2 January 2012 One Comment

So my boyfriend and I have been dating for about 3 to 4 weeks now and things are
great. But when it become to guy friends, he thinks I will cheat on him by
talking sexually to them. I tell him all the time I wouldn’t talk to them like
that because I only love him. Every time I say I don’t talk sexually to to guys,
he doesn’t believe me.. Now he’s mad at me because I told a guy to text me because
I needed to talk to him about something important. I don’t know what else to do.

This is a great question. There isn’t a one cure for a jealous boyfriend; nonetheless, there are ways you are able to do certain things that will bring comfort to him, which will allow him to rethink some of his actions logically without incorporating negative emotions and filling up with jealousy.
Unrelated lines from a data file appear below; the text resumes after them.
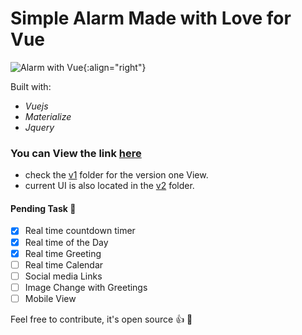 # Simple Alarm Made with Love for Vue

![Alarm with Vue](http://res.cloudinary.com/dfd5dyuho/image/upload/v1546559191/AlarmwithVue.gif){:align="right"}

Built with:
* _Vuejs_
* _Materialize_
* _Jquery_



### You can View the link [here](https://wonexo.github.io/alarmWithVue/)

* check the [v1](./v1) folder for the version one View.
* current UI is also located in the [v2](./v2) folder.

#### Pending Task :camel:
- [x] Real time countdown timer
- [x] Real time of the Day
- [x] Real time Greeting
- [ ] Real time Calendar
- [ ] Social media Links 
- [ ] Image Change with Greetings
- [ ] Mobile View

Feel free to contribute, it's open source :+1: :rocket:
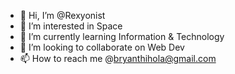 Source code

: - 👋 Hi, I’m @Rexyonist
- 👀 I’m interested in Space
- 🌱 I’m currently learning Information & Technology
- 💞️ I’m looking to collaborate on Web Dev
- 📫 How to reach me @bryanthihola@gmail.com

<!---
Rexyonist/Rexyonist is a ✨ special ✨ repository because its `README.md` (this file) appears on your GitHub profile.
You can click the Preview link to take a look at your changes.
--->
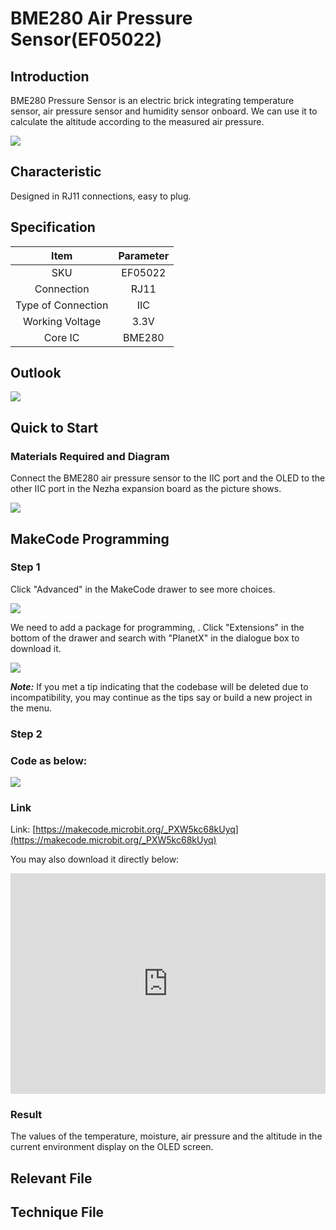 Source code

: # BME280 Air Pressure Sensor(EF05022)

## Introduction

BME280 Pressure Sensor is an electric brick integrating temperature sensor, air pressure sensor and humidity sensor onboard. We can use it to calculate the altitude according to the measured air pressure.

![](./images/05022_01.png)


## Characteristic


 Designed in RJ11 connections, easy to plug.

## Specification


Item | Parameter 
:-: | :-: 
SKU|EF05022
Connection|RJ11
Type of Connection|IIC
Working Voltage|3.3V
Core IC|BME280


## Outlook


![](./images/05022_02.png)

## Quick to Start


### Materials Required and Diagram

 Connect the BME280 air pressure sensor to the IIC port and the OLED to the other IIC port in the Nezha expansion board as the picture shows.


![](./images/05022_03.png)

## MakeCode Programming


### Step 1

Click "Advanced" in the MakeCode drawer to see more choices.

![](./images/05001_04.png)

We need to add a package for programming, . Click "Extensions" in the bottom of the drawer and search with "PlanetX" in the dialogue box to download it. 

![](./images/05001_05.png)

***Note:*** If you met a tip indicating that the codebase will be deleted due to incompatibility, you may continue as the tips say or build a new project in the menu. 

### Step 2

### Code as below:

![](./images/05022_06.png)


### Link
Link: [https://makecode.microbit.org/_PXW5kc68kUyq](https://makecode.microbit.org/_PXW5kc68kUyq)

You may also download it directly below: 

<div style="position:relative;height:0;padding-bottom:70%;overflow:hidden;"><iframe style="position:absolute;top:0;left:0;width:100%;height:100%;" src="https://makecode.microbit.org/#pub:_PXW5kc68kUyq" frameborder="0" sandbox="allow-popups allow-forms allow-scripts allow-same-origin"></iframe></div>  


### Result
 The values of the temperature, moisture, air pressure and the altitude in the current environment display on the OLED screen. 

## Relevant File


## Technique File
Now, relationship or no relationship, it’s still all a game and you have to know how to play it well. In general, I view life as a game and believe we have to know which move to make when in order to succeed. I don’t think there are winners and losers in life, because everyone has a different value system and when one feels a victory, it may be a no contest for the other person, but there are still fundamental ways to do or not do certain things in order to yield favorable outcomes. And dealing with a jealous person you must be careful to not pour fuel on the fire, but instead portray to them that there isn’t anything for them to worry about.

1 on 1

Reassurance can be built by telling him that he shouldn’t worry and that he is the only one you care about and that you would never cheat on him. He could be jealous for a number of reasons: he was hurt in the past; he has reasons to be suspicious; natural personality trait. And though it’s in him to change, it’s up to you to do all you can to not aggravate his jealousy but to comfort him. Saying small things like, “I love you” (if you sincerely do) or even looking him in the eyes and allowing him to feel the connection between the two of you will get him to not only see but also to FEEL that you’re not going to do anything to hurt him.

I’ll be Frank

I am sure that he cares a lot about you and that’s part of the reason why he is jealous. So though jealous in itself is bad, you yourself get the knowledge that he does care for you otherwise he wouldn’t be jealous. However, jealousy can sometimes go to far, and if you are feeling that his jealousy is so foolish that he is getting mad at you for completely obnoxious reasons then you must confront him on it. If he’s mad because you told another guy to text you, then tell him that it’s just ridiculous that he’s starting a big thing out of nothing, and that if you would have wanted to then you would have cheated on him. But you’re not that type of person and you’re dating him and no one else because you WANT to be with him. With confrontations you must be a little careful, however, because if you are too harsh on him then he himself may go and do something with someone else out of anger. So you must really feel the situation out and know how far you can take it.

Clockwork – Time Pays

The most important thing besides showing him that you care deeply for him is to grow together with time. Many men are jealous towards the beginning of a relationship just because they do not know everything about the girl, the are uncertain how they act or react to general arguments, and they are still unsure about the feeling they themselves are feeling (whether it is love, lust, or what). So with time, if all goes well, then he will feel closer to you and once there is a stronger bond, he will be able to trust you much more. It personally took me over half a year to trust my girlfriend and see the kind of person she really was, and that she wasn’t putting on an “act” when she was with me and being her true, “different” self when she’s with others. So trust is definitely the biggest factor here, and it can only be increased through time and truthfulness.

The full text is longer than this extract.